¡Adelante!



La obra que te traigo para empezar la semana es muy bella. Como ves, a pesar de los rigores del verano, no dejo de tirar la casa por la ventana y procurar traerte lo mejor de lo mejor. El maestro que nos visita hoy lo hace por primera vez. Te diré que es música contemporánea pero si esta palabra de produce rechazo te aconsejo que sigas leyendo y que escuches. ¡Me lo agradecerás!

Está con nosotros hoy Vladimir Martynov (1946), compositor ruso nacido en Moscú. Estudió en el Conservatorio de Moscú y ya cuando era estudiante demostró su gran capacidad como compositor. Fue Nadia Boulanger la que reparón en lo buen compositor que era. Pronto se convirtió en un representante de las corrientes más radicales de su época, entre las que estaban, por su puesto, el serialismo. Pero también se interesó en la música antigua, especialmente la medieval, cuya música editó de forma regular. Esta música poco a poco fue atrapándole y su música pasó del hiperconstructivismo a otros caminos, como esa etapa de la "nueva sencillez" que comenzó a adoptar en 1976. Pasó a interesarse en la música rock y luego se hizo profesor de teología, llegando a dedicarse al canto antiguo. En fin, si a alguien puede aplicarse la palabra "ecléctico" como estilo ese es Martynov.
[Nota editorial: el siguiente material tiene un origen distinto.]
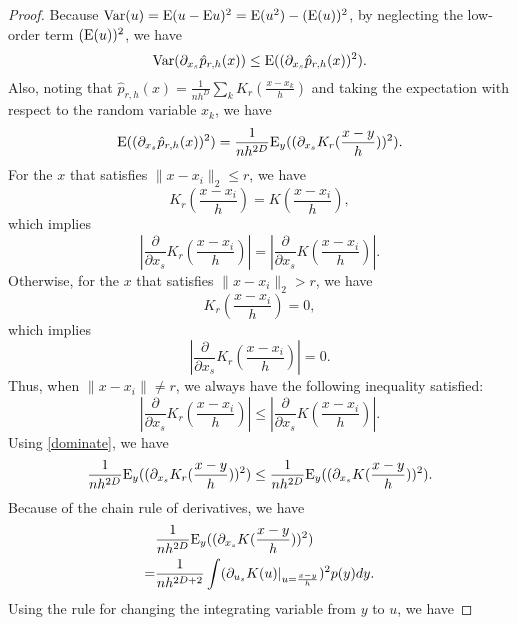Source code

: \documentclass[aos,preprint]{imsart}
\theoremstyle{remark}
\begin{document}
\begin{appendix}
\begin{proof}\label{Derivatives' Variance for LKDE}
Because ${{\rm Var}}(u) = {\rm E}(u - {\rm E}u)^2 = {\rm E}(u^2) - ({\rm E}(u))^2$, by neglecting the low-order term $({\rm E}(u))^2$,  we have
\begin{equation}\label{step1}
{{\rm Var}}(\partial_{x_s} \hat{p}_{r,h}(x)) \leq {\rm E} ((\partial_{x_s} \hat{p}_{r,h}(x))^2) .
\end{equation}
Also, noting that $\hat{p}_{r,h}(x)=\frac{1}{n h^D} \sum_k K_r(\frac{x-x_k}{h})$ and taking the expectation with respect to the random variable $x_k$, we have
\begin{equation}\label{step2}
 {\rm E} ((\partial_{x_s} \hat{p}_{r,h}(x))^2) = \frac{1}{n h^{2D}} {\rm E}_y ((\partial_{x_s } K_r (\frac{x - y}{h}))^2).
\end{equation}
For the $x$ that satisfies $\|x-x_i\|_2\leq r$, we have 
\[
K_r(\frac{x-x_i}{h}) = K(\frac{x-x_i}{h}),
\]
which implies 
\[
|\frac{\partial }{\partial x_s }K_r(\frac{x-x_i}{h})| = | \frac{\partial }{\partial x_s }K(\frac{x-x_i}{h} )|.
\]
Otherwise, for the $x$ that satisfies $\|x-x_i\|_2> r$, we have
\[
K_r(\frac{x-x_i}{h}) =0,
\]
which implies
\[
|\frac{\partial }{\partial x_s }K_r(\frac{x-x_i}{h})| = 0.
\]
Thus, when $\|x-x_i\|\neq r$, we always have the following inequality satisfied:
\begin{equation}\label{dominate}
|\frac{\partial}{\partial x_s} K_r(\frac{x-x_i}{h}) | \leq |\frac{\partial}{\partial x_s} K(\frac{x-x_i}{h})|.
\end{equation}
Using \eqref{dominate}, %
we have
\begin{equation}\label{step3}
\frac{1}{n h^{2D}} {\rm E}_y ((\partial_{x_s } K_r (\frac{x - y}{h}))^2) \leq \frac{1}{n h^{2D}} {\rm E}_y ((\partial_{x_s } K(\frac{x - y}{h}))^2).
\end{equation}
Because of the chain rule of derivatives, we have
\begin{equation}\label{step4}
\begin{aligned}
&\frac{1}{n h^{2D}} {\rm E}_y ((\partial_{x_s} K(\frac{x - y}{h}))^2) \\
= &\frac{1}{n h^{2D+2}} \int (\partial_{u_s } K (u) |_{u=\frac{x - y}{h}})^2 p(y) dy.
\end{aligned}
\end{equation}
Using the rule for changing the integrating variable from $y$ to $u$, we have 

\end{proof}
\end{appendix}
\end{document}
Una de sus obras más conocidas se titula Come In!, es decir, algo así como "¡Adelante!" o "¡Entra!" o "¡Pasa!". Fue escrita y estrenada en 1988 y fue un encargo de Gidon Kremer. La obra es como una serie de movimientos lentos bajo la inspiración de maestros como Beethoven o Schubert. Ese tranquilo discurrir de las cuerdas se ven interrumpidas por motivos del violín solista, y de vez en cuando adornadas por el sonido del woodblock y los etéreos acordes de la celesta. Hay quien dice que, con esta obra, Martynov estaba llamando insistentemente a las puertas del cielo. ¡Una gozada, ya lo verás!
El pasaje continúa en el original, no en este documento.